Jansen AG
- Industry: Metal, steel and plastic industry
- Founded: 1923
- Headquarters: Oberriet (SG), Switzerland
- Number of employees: 600 (2022)
- Website: www.jansen.com

= Jansen AG =

Swiss company

Jansen AG is a family-owned company that develops, manufactures and distributes steel profile systems for windows, doors and facades as well as plastic products for the construction industry. It was founded by Josef Jansen in 1923, starting with 6 employees.

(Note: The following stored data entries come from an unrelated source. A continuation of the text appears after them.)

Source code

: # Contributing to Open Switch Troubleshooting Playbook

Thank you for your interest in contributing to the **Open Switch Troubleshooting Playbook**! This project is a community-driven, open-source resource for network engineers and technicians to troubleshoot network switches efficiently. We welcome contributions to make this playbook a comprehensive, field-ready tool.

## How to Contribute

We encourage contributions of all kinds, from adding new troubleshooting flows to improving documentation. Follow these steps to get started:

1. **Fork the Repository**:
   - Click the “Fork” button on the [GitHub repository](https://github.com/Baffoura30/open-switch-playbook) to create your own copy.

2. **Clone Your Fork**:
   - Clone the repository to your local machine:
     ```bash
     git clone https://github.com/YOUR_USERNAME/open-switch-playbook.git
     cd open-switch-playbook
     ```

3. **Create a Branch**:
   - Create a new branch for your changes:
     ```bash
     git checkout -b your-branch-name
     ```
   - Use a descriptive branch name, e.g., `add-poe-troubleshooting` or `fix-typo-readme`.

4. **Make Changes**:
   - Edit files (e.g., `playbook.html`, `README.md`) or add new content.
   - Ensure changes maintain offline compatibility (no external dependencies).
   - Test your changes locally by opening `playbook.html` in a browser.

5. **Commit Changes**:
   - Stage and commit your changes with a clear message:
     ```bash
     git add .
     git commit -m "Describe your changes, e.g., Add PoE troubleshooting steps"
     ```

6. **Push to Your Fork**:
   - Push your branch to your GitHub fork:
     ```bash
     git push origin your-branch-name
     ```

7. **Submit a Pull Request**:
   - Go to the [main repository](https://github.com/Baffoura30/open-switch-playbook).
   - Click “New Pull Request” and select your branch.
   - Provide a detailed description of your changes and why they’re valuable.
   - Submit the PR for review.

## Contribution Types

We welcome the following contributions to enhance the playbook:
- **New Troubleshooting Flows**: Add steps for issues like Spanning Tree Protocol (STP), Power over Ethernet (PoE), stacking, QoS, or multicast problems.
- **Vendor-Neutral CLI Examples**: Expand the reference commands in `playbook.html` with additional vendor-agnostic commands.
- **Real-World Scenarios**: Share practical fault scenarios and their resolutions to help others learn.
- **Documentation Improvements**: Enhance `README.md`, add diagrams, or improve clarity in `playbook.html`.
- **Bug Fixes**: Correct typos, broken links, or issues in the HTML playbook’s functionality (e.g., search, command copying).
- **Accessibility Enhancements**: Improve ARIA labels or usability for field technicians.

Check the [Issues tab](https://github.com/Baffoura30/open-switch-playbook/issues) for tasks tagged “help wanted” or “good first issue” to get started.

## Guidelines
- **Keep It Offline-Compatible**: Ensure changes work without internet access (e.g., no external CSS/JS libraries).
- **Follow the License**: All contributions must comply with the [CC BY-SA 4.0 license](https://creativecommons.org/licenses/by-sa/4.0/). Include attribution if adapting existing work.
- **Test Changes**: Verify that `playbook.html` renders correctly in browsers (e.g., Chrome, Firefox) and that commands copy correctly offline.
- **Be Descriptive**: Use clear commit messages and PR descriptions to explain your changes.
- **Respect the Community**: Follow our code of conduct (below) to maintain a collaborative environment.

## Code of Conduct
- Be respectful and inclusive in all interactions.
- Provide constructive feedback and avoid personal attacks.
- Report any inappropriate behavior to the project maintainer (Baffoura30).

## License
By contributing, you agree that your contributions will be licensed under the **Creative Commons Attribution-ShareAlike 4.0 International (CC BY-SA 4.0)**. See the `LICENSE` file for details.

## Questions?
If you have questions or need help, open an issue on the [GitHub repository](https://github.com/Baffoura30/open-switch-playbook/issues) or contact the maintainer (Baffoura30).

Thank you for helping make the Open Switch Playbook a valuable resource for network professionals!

The company started producing steel pipes in 1930. In 1955, plastic tubes were added to the range of products. Today, the plastic product portfolio includes systems for geothermal energy, building technology and piping systems. In 1997, a first new production site outside Switzerland was established in Dingelstädt, Germany. In 2021, Jansen AG decided to focus on steel products for windows, doors and facades, spinning-off its supplies for the automotive industry to Mubea.

As the exclusive licensee of Schüco in Switzerland and Liechtenstein, Jansen also offers architects and processors solutions made of aluminium.

In 2023, Jansen AG acquired Rino Weder AG, a company located in Oberriet SG as well. Through this acquisition, powder coating technology was added to its capabilities.

Jansen AG was able to celebrate its 100-years anniversary in 2023.

Since its beginning, the Jansen Group is 100% family-owned and employs 2024 around 600 people internationally.